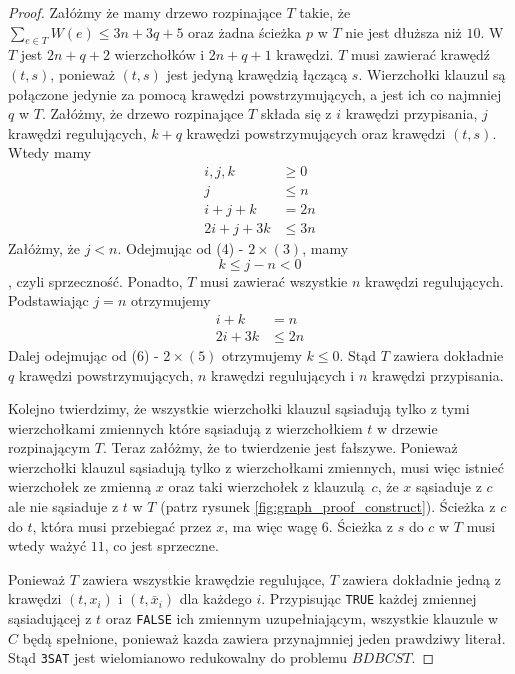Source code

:\begin{theorem}
\begin{proof}
        Załóżmy że mamy drzewo rozpinające $T$ takie, że $\sum_{e\in T} W(e) \leq 3n +3q + 5$ oraz żadna ścieżka $p$ w $T$ nie jest dłuższa niż $10$. W $T$ jest $2n + q + 2$ wierzchołków i $2n + q + 1$ krawędzi. $T$ musi zawierać krawędź $(t, s)$, ponieważ $(t, s)$ jest jedyną krawędzią łączącą $s$. Wierzchołki klauzul są połączone jedynie za pomocą krawędzi powstrzymujących, a jest ich co najmniej $q$ w $T$. Załóżmy, że drzewo rozpinające $T$ składa się z $i$ krawędzi przypisania, $j$ krawędzi regulujących, $k + q$ krawędzi powstrzymujących oraz krawędzi $(t, s)$. Wtedy mamy
        \begin{align}
            i, j, k     &\geq 0 \\
            j           &\leq n \\
            i + j + k   &= 2n \\
            2i + j + 3k &\leq 3n 
        \end{align}
        Załóżmy, że $j < n$. Odejmując od (4) - $2\times (3)$, mamy $$k \leq j-n < 0$$, czyli sprzeczność. Ponadto, $T$ musi zawierać wszystkie $n$ krawędzi regulujących. Podstawiając $j = n$ otrzymujemy
        \begin{align}
            i + k   &= n \\
            2i + 3k &\leq 2n
        \end{align}
        Dalej odejmując od (6) - $2\times (5)$ otrzymujemy $k \leq 0$. Stąd $T$ zawiera dokładnie $q$ krawędzi powstrzymujących, $n$ krawędzi regulujących i $n$ krawędzi przypisania.

        Kolejno twierdzimy, że wszystkie wierzchołki klauzul sąsiadują tylko z tymi wierzchołkami zmiennych które sąsiadują z wierzchołkiem $t$ w drzewie rozpinającym $T$. Teraz załóżmy, że to twierdzenie jest fałszywe. Ponieważ wierzchołki klauzul sąsiadują tylko z wierzchołkami zmiennych, musi więc istnieć wierzchołek ze zmienną $x$ oraz taki wierzchołek z klauzulą $c$, że $x$ sąsiaduje z $c$ ale nie sąsiaduje z $t$ w $T$ (patrz rysunek \ref{fig:graph_proof_construct}). Ścieżka z $c$ do $t$, która musi przebiegać przez $x$, ma więc wagę $6$. Ścieżka z $s$ do $c$ w $T$ musi wtedy ważyć $11$, co jest sprzeczne.

        Ponieważ $T$ zawiera wszystkie krawędzie regulujące, $T$ zawiera dokładnie jedną z krawędzi $(t, x_i)$ i $(t, \bar{x}_i)$ dla każdego $i$. Przypisując \texttt{TRUE} każdej zmiennej sąsiadującej z $t$ oraz \texttt{FALSE} ich zmiennym uzupełniającym, wszystkie klauzule w $C$ będą spełnione, ponieważ kazda zawiera przynajmniej jeden prawdziwy literał. Stąd \texttt{3SAT} jest wielomianowo redukowalny do problemu $BDBCST$. 
    \end{proof}
\end{theorem}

__Exercise goal__
All lines of the records containing "dokładnie" should be shown.

__Task solution__
        Dalej odejmując od (6) - $2\times (5)$ otrzymujemy $k \leq 0$. Stąd $T$ zawiera dokładnie $q$ krawędzi powstrzymujących, $n$ krawędzi regulujących i $n$ krawędzi przypisania.
        Ponieważ $T$ zawiera wszystkie krawędzie regulujące, $T$ zawiera dokładnie jedną z krawędzi $(t, x_i)$ i $(t, \bar{x}_i)$ dla każdego $i$. Przypisując \texttt{TRUE} każdej zmiennej sąsiadującej z $t$ oraz \texttt{FALSE} ich zmiennym uzupełniającym, wszystkie klauzule w $C$ będą spełnione, ponieważ kazda zawiera przynajmniej jeden prawdziwy literał. Stąd \texttt{3SAT} jest wielomianowo redukowalny do problemu $BDBCST$. 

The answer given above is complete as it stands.